Begin at the line below that has "### Why This" and stop after the line that has "- Perfect balance". Please restate only those lines, word for word.

---------- Records for processing ----------

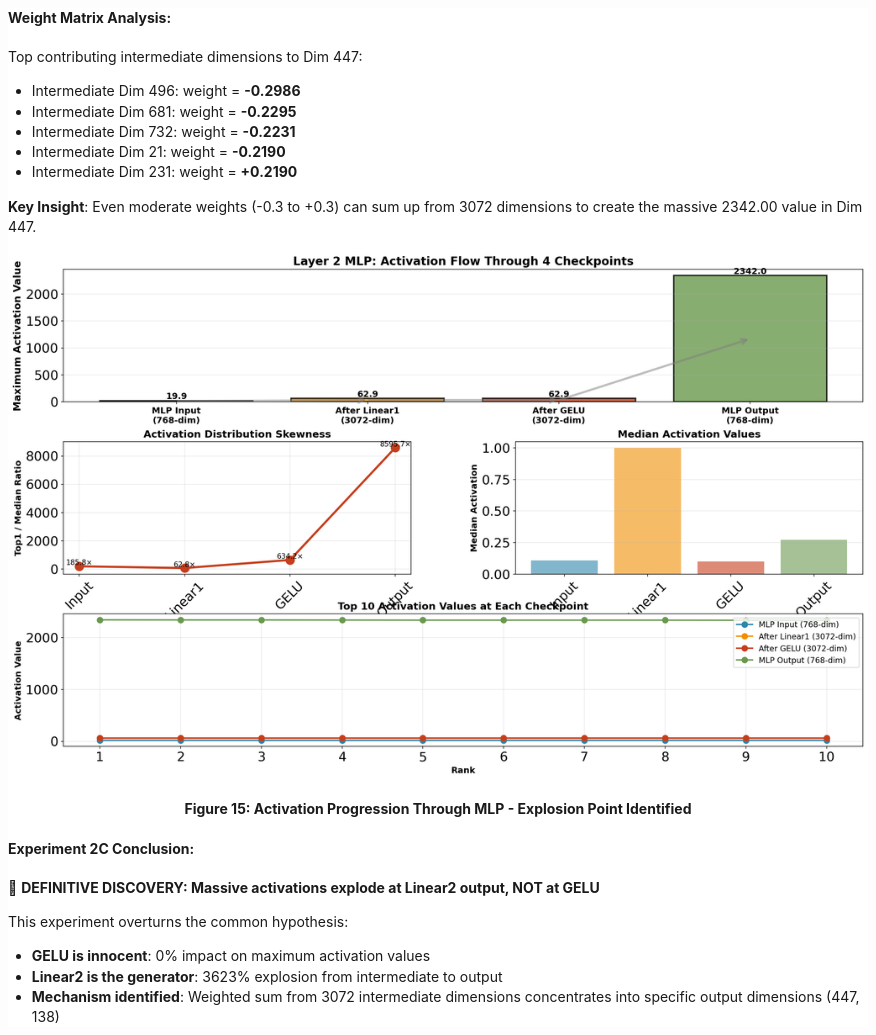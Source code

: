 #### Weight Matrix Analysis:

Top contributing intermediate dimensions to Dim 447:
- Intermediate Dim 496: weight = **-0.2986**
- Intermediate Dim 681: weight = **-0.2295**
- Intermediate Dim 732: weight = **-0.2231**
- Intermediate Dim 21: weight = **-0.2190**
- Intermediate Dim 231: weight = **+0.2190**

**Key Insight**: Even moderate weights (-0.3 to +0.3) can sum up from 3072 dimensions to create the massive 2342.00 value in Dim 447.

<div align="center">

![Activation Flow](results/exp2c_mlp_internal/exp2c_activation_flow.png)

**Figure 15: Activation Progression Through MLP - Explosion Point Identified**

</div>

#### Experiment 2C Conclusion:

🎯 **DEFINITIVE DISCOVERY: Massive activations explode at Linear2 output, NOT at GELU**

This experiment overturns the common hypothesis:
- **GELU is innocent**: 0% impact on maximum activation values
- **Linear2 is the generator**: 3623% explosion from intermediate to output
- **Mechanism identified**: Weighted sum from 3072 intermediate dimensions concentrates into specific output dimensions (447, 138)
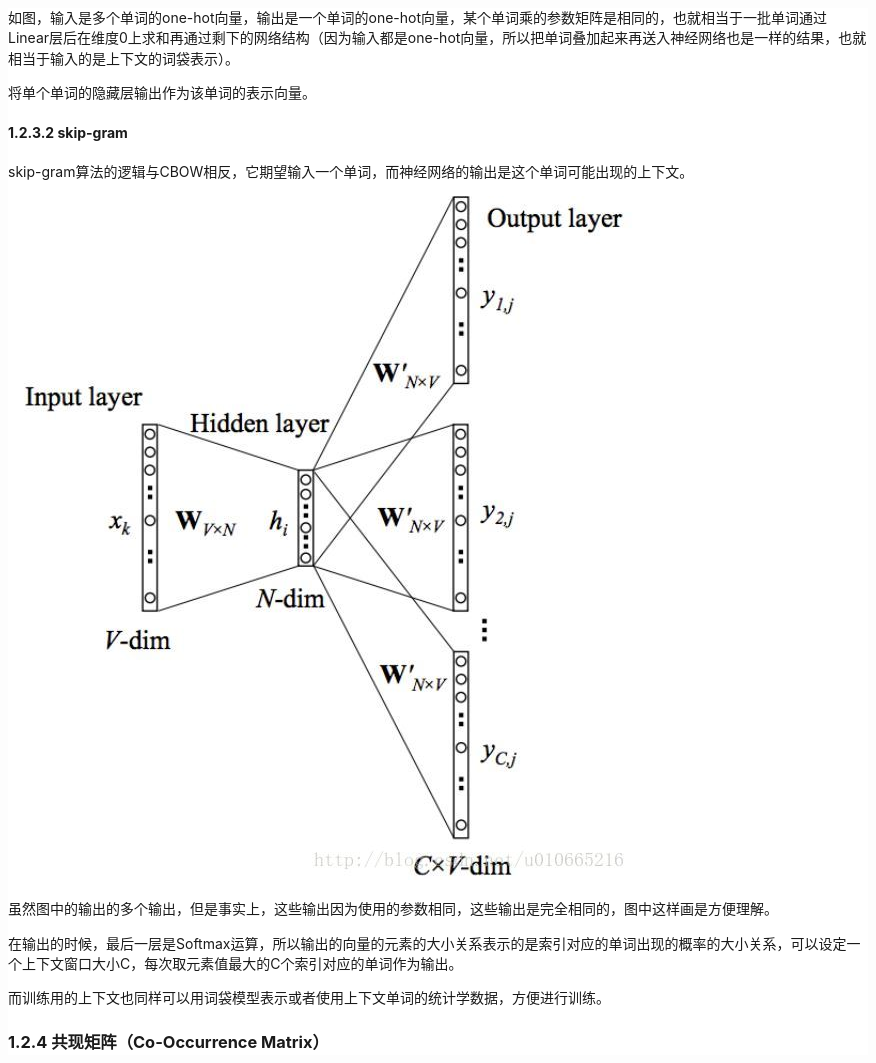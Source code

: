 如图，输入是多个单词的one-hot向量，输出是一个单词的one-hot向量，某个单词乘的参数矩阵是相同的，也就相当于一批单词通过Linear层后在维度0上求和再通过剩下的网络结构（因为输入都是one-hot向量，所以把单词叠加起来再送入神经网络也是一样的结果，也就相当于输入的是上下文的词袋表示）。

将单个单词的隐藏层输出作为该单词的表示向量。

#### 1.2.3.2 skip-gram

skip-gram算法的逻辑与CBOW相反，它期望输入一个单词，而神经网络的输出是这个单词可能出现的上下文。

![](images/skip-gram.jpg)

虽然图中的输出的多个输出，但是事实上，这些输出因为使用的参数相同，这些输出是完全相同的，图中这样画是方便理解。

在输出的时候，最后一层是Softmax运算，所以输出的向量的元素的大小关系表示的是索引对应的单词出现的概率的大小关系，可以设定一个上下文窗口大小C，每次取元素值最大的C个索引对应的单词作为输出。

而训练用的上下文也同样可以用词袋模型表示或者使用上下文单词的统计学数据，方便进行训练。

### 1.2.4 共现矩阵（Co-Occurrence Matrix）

----------
---------- Records for processing ----------

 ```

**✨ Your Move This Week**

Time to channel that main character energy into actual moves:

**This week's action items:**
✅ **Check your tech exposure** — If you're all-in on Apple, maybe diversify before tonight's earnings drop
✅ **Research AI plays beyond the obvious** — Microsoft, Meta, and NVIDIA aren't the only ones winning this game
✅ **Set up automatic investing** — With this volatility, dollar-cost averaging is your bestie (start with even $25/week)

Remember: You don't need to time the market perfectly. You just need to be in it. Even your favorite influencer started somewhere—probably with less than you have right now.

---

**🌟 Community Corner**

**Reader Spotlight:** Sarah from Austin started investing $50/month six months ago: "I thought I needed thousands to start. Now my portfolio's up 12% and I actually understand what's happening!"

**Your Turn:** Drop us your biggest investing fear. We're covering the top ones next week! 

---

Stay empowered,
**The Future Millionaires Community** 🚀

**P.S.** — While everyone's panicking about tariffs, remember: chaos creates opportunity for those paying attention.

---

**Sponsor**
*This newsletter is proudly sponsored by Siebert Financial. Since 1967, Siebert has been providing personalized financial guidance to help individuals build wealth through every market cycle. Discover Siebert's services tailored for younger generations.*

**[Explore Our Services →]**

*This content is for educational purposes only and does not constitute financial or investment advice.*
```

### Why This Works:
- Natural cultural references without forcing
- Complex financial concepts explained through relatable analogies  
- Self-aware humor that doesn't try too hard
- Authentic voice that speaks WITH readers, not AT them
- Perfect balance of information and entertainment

----------

Worked solution:
### Why This Works:
- Natural cultural references without forcing
- Complex financial concepts explained through relatable analogies  
- Self-aware humor that doesn't try too hard
- Authentic voice that speaks WITH readers, not AT them
- Perfect balance of information and entertainment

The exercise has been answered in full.